Capítulo 87 Você deve desembarcar agora [Capítulo extra por 3500 recomendações]
— A companhia aérea é sua? Pare de falar besteira — resmungou Liu Shucheng com desdém.
Quanto ao motivo de o segurança do voo ignorar o fato de Chen Wei portar uma arma, só podia significar que ele tinha sido subornado.
— Nem se olha no espelho, um cantor de terceira categoria dizendo que pode ser dono de um aeroporto? — O rosto de Liu Shucheng transbordava desprezo.
— Venha aqui um instante — disse Chen Wei, levantando a mão e chamando o segurança.
— Senhor, em que posso ajudar? — O segurança se inclinou, obediente.
Senhor!
Ele era realmente o dono do aeroporto?
Liu Shucheng ficou atordoado.
— Este homem está causando tumulto, tire-o daqui — pediu Chen Wei, com expressão de impaciência.
A primeira frase era compreensível, mas a segunda... tirar alguém daqui? Aquilo não era uma sala ao nível do chão, mas sim um avião a milhares de metros de altitude! Como tirar alguém de um avião?
— Sim, senhor — respondeu o segurança com firmeza.
— Por favor, senhor, venha comigo — disse, virando-se e gesticulando para Liu Shucheng.
— Por favor? Onde você quer me levar? — Liu Shucheng perguntou, desconfiado.
— Está na hora de descer do avião — respondeu o segurança tranquilamente, deixando Liu Shucheng ainda mais assustado, sentindo um frio nas costas e suando intensamente.

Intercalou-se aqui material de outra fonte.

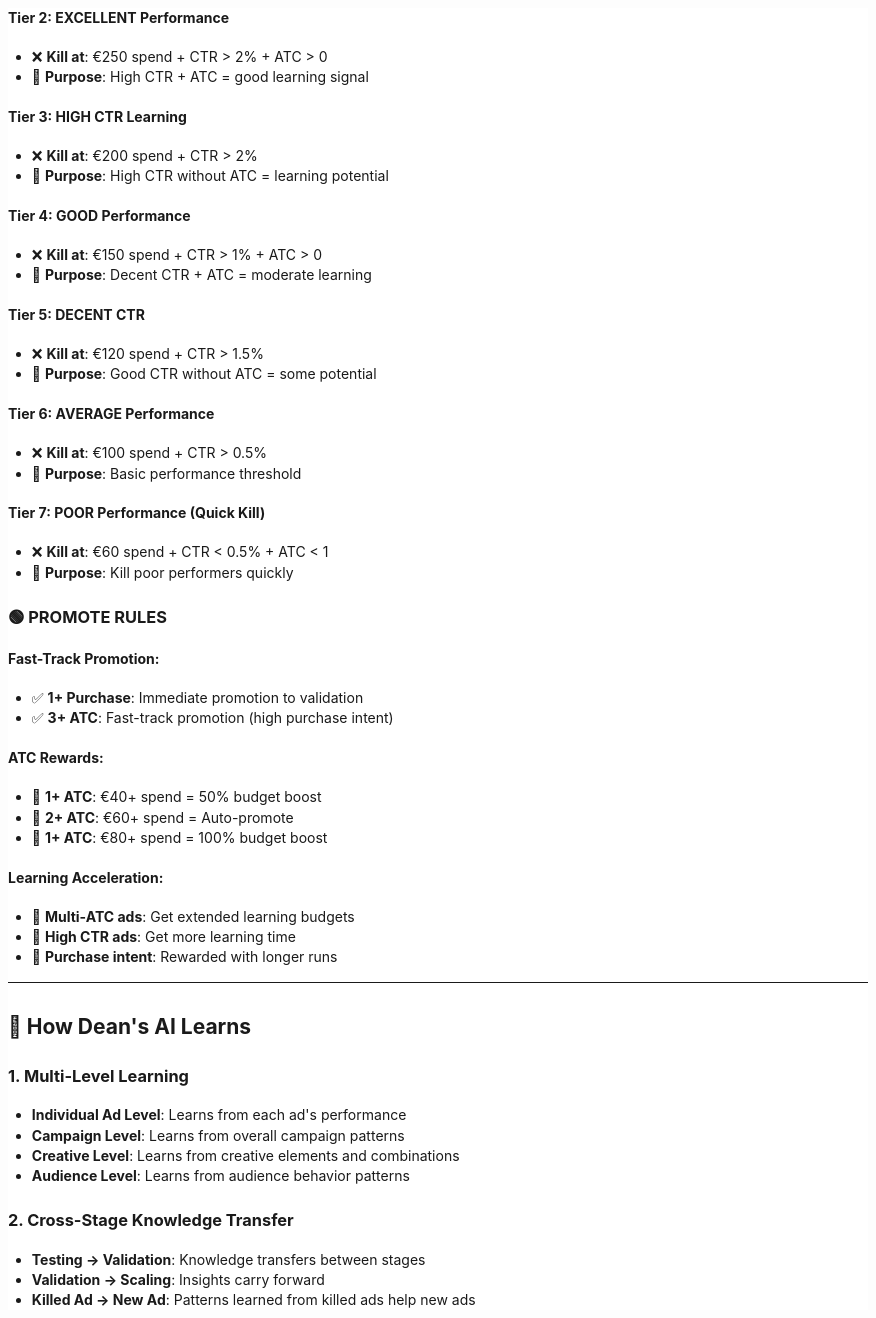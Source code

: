 #### **Tier 2: EXCELLENT Performance**
- ❌ **Kill at**: €250 spend + CTR > 2% + ATC > 0
- 🎯 **Purpose**: High CTR + ATC = good learning signal

#### **Tier 3: HIGH CTR Learning**
- ❌ **Kill at**: €200 spend + CTR > 2%
- 🎯 **Purpose**: High CTR without ATC = learning potential

#### **Tier 4: GOOD Performance**
- ❌ **Kill at**: €150 spend + CTR > 1% + ATC > 0
- 🎯 **Purpose**: Decent CTR + ATC = moderate learning

#### **Tier 5: DECENT CTR**
- ❌ **Kill at**: €120 spend + CTR > 1.5%
- 🎯 **Purpose**: Good CTR without ATC = some potential

#### **Tier 6: AVERAGE Performance**
- ❌ **Kill at**: €100 spend + CTR > 0.5%
- 🎯 **Purpose**: Basic performance threshold

#### **Tier 7: POOR Performance (Quick Kill)**
- ❌ **Kill at**: €60 spend + CTR < 0.5% + ATC < 1
- 🎯 **Purpose**: Kill poor performers quickly

### **🟢 PROMOTE RULES**

#### **Fast-Track Promotion:**
- ✅ **1+ Purchase**: Immediate promotion to validation
- ✅ **3+ ATC**: Fast-track promotion (high purchase intent)

#### **ATC Rewards:**
- 🎯 **1+ ATC**: €40+ spend = 50% budget boost
- 🎯 **2+ ATC**: €60+ spend = Auto-promote
- 🎯 **1+ ATC**: €80+ spend = 100% budget boost

#### **Learning Acceleration:**
- 🚀 **Multi-ATC ads**: Get extended learning budgets
- 🚀 **High CTR ads**: Get more learning time
- 🚀 **Purchase intent**: Rewarded with longer runs

---

## 🧠 **How Dean's AI Learns**

### **1. Multi-Level Learning**
- **Individual Ad Level**: Learns from each ad's performance
- **Campaign Level**: Learns from overall campaign patterns
- **Creative Level**: Learns from creative elements and combinations
- **Audience Level**: Learns from audience behavior patterns

### **2. Cross-Stage Knowledge Transfer**
- **Testing → Validation**: Knowledge transfers between stages
- **Validation → Scaling**: Insights carry forward
- **Killed Ad → New Ad**: Patterns learned from killed ads help new ads

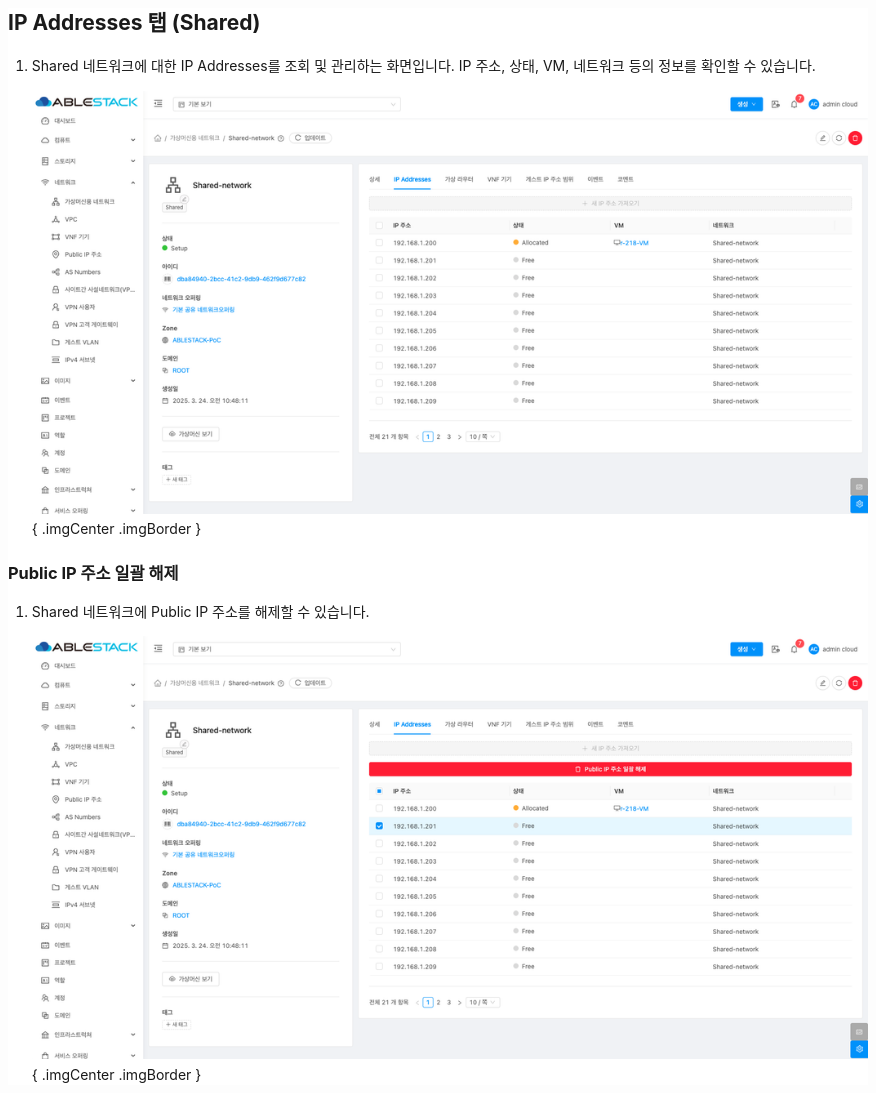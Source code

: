 ## IP Addresses 탭 (Shared)

1. Shared 네트워크에 대한 IP Addresses를 조회 및 관리하는 화면입니다. IP 주소, 상태, VM, 네트워크 등의 정보를 확인할 수 있습니다.

    ![shared public ip 규칙 탭](../../assets/images/admin-guide/mold/network/guest-networks/guest-networks-shared-ip-addresses-tab.png){ .imgCenter .imgBorder }

### Public IP 주소 일괄 해제

1. Shared 네트워크에 Public IP 주소를 해제할 수 있습니다.

    ![shared public ip 해제](../../assets/images/admin-guide/mold/network/guest-networks/guest-networks-shared-public-ip-delete-btn1.png){ .imgCenter .imgBorder }
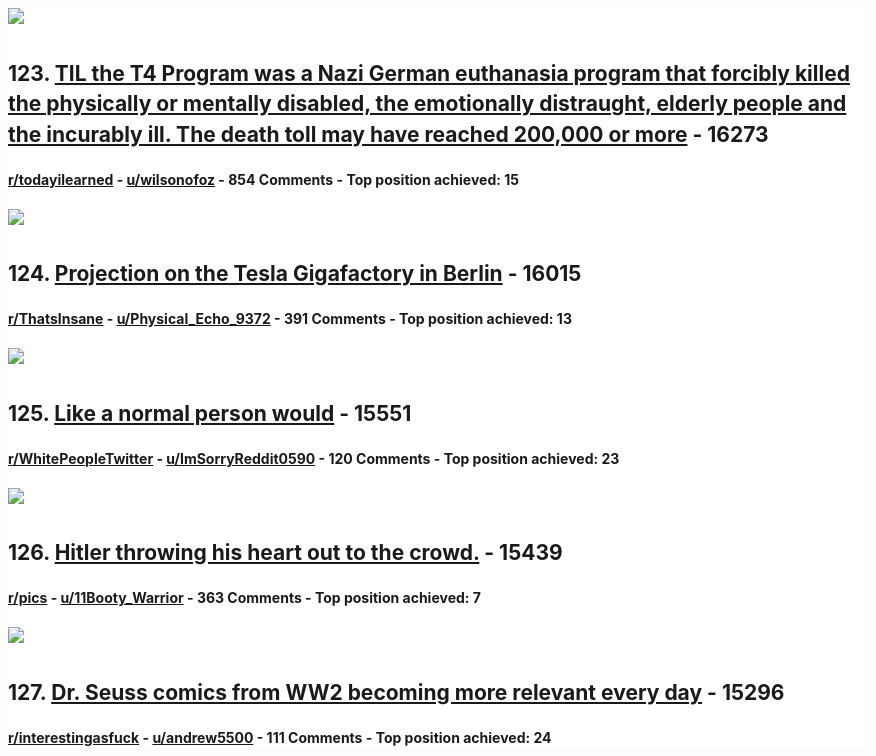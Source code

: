 <a href="https://www.nbcdfw.com/news/local/texas-news/mexican-president-gulf-of-america-trump/3747004/?_osource=db_npd_nbc_kxas_eml_shr"><img src="https://a.thumbs.redditmedia.com/vu0KOZ7ZyEZM0U_1AL-pvV62isLx6mWPGajumKbGla4.jpg"></img></a>

## 123. [TIL the T4 Program was a Nazi German euthanasia program that forcibly killed the physically or mentally disabled, the emotionally distraught, elderly people and the incurably ill. The death toll may have reached 200,000 or more](http://reddit.com/r/todayilearned/comments/1i7c4ps/til_the_t4_program_was_a_nazi_german_euthanasia/) - 16273
#### [r/todayilearned](http://reddit.com/r/todayilearned) - [u/wilsonofoz](http://reddit.com/u/wilsonofoz) - 854 Comments - Top position achieved: 15

<a href="https://www.britannica.com/event/T4-Program"><img src="https://b.thumbs.redditmedia.com/8njapDIAOq_K7oNDdmf873wIwh3S1Wv68LV4LROi6EU.jpg"></img></a>

## 124. [Projection on the Tesla Gigafactory in Berlin](http://reddit.com/r/ThatsInsane/comments/1i7mnxa/projection_on_the_tesla_gigafactory_in_berlin/) - 16015
#### [r/ThatsInsane](http://reddit.com/r/ThatsInsane) - [u/Physical_Echo_9372](http://reddit.com/u/Physical_Echo_9372) - 391 Comments - Top position achieved: 13

<a href="https://i.redd.it/p49hz6ei6mee1.jpeg"><img src="https://a.thumbs.redditmedia.com/J83WRILKxIg3j9M2HXIDlZkdqghAJGTIubti6ydyoa0.jpg"></img></a>

## 125. [Like a normal person would](http://reddit.com/r/WhitePeopleTwitter/comments/1i6xgx8/like_a_normal_person_would/) - 15551
#### [r/WhitePeopleTwitter](http://reddit.com/r/WhitePeopleTwitter) - [u/ImSorryReddit0590](http://reddit.com/u/ImSorryReddit0590) - 120 Comments - Top position achieved: 23

<a href="https://i.redd.it/dbhpky0bsfee1.jpeg"><img src="https://b.thumbs.redditmedia.com/sDeD1OUz3hRrbhaBtyrNjtQuen_MlRptcKk-qiapI4U.jpg"></img></a>

## 126. [Hitler throwing his heart out to the crowd.](http://reddit.com/r/pics/comments/1i70g6j/hitler_throwing_his_heart_out_to_the_crowd/) - 15439
#### [r/pics](http://reddit.com/r/pics) - [u/11Booty_Warrior](http://reddit.com/u/11Booty_Warrior) - 363 Comments - Top position achieved: 7

<a href="https://i.redd.it/7mqk2wmmhgee1.jpeg"><img src="https://b.thumbs.redditmedia.com/1DULhD0EGPLvd52_NSasMzZPWbFK6X7FPR6DXXa4OiI.jpg"></img></a>

## 127. [Dr. Seuss comics from WW2 becoming more relevant every day](http://reddit.com/r/interestingasfuck/comments/1i7eawj/dr_seuss_comics_from_ww2_becoming_more_relevant/) - 15296
#### [r/interestingasfuck](http://reddit.com/r/interestingasfuck) - [u/andrew5500](http://reddit.com/u/andrew5500) - 111 Comments - Top position achieved: 24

— Descer do avião? Você está brincando? Estamos a quilômetros de Jiangcheng! E o avião está em pleno voo, como vou descer? — Liu Shucheng agarrou com força o apoio do assento, questionando.
— Fique tranquilo, senhor. A Tianchen Aviação está equipada com os melhores dispositivos de emergência. Suas chances de sobreviver são de aproximadamente noventa por cento — respondeu o segurança.
Enquanto falava, já afrouxava o cinto de segurança de Liu Shucheng e puxava suas mãos.
— Não, não, o que você vai fazer comigo! — gritou Liu Shucheng, olhando para Chen Wei, enquanto os demais passageiros engoliam em seco.
— Ah... agora está bem mais silencioso — relaxou Chen Wei.
Ao ouvir isso, os outros ao redor nem ousaram respirar.
Do assento à direita, era possível ver claramente, através da janela, o momento em que o paraquedas se abriu no ar.
Quanto a Liu Shucheng? Parecia um cadáver pendurado.
— Você não acha que foi cruel demais? — perguntou Liu Weier, virando-se para Chen Wei.
— Cruel? — Chen Wei respondeu, devolvendo a pergunta.
Liu Weier não insistiu.
O avião pousou.
Saíram do aeroporto.
Sob o pôr do sol, Chen Wei espreguiçou-se, dizendo: — O ar de Jiangcheng é mesmo o que mais combina comigo.
— Você gosta tanto de respirar gases de escapamento assim? — provocou Liu Weier, arrastando sua mala até ele.
Chen Wei olhou de esguelha para ela, sem responder.
Vrum, vrum, vrum!
Ao ouvir o som, viu um carro esportivo vermelho vindo em alta velocidade.
Com uma manobra ousada, o veículo parou de lado diante de Chen Wei e Liu Weier.
O jovem tirou os óculos escuros e cumprimentou: — Weier, você voltou.
— Jiang Peng, o que você quer aqui? — Pelo tom de Liu Weier, ficava claro que ela não nutria grande simpatia por aquele homem.
— Vim te buscar — afirmou Jiang Peng, como se fosse o mais natural possível.
Desceu do carro, abriu o porta-malas e sorriu: — Coloque as malas aqui, eu te levo para casa.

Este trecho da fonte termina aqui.